(RAW DATA begins)
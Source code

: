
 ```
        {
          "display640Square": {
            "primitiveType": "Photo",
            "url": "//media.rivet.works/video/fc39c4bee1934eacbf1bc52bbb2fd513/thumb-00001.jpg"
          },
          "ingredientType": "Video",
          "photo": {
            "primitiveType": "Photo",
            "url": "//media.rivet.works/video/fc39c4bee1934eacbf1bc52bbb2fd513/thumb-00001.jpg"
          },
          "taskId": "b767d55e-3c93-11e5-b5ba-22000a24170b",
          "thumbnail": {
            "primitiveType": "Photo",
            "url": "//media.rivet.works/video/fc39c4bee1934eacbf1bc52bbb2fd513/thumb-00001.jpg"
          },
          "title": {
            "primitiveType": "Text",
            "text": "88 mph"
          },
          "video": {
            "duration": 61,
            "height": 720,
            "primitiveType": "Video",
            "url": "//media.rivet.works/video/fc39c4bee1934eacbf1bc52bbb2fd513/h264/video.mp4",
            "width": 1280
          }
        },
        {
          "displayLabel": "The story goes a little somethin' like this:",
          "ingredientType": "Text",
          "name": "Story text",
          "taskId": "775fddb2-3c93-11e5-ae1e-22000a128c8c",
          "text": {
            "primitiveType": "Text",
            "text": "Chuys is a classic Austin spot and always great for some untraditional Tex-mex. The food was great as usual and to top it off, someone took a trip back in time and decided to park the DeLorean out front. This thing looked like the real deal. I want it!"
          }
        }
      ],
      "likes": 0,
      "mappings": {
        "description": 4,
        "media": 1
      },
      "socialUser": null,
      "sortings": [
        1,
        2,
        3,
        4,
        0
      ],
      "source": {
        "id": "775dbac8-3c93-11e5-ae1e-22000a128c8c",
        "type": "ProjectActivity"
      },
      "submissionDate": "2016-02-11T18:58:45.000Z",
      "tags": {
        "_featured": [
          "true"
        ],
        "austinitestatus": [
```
(RAW DATA ends)
◆ **PROMPT**
Which lines above contain the word "ingredientType"? Copy all of them.

◆ **SOLUTION TO THIS TASK**
          "ingredientType": "Video",
          "ingredientType": "Text",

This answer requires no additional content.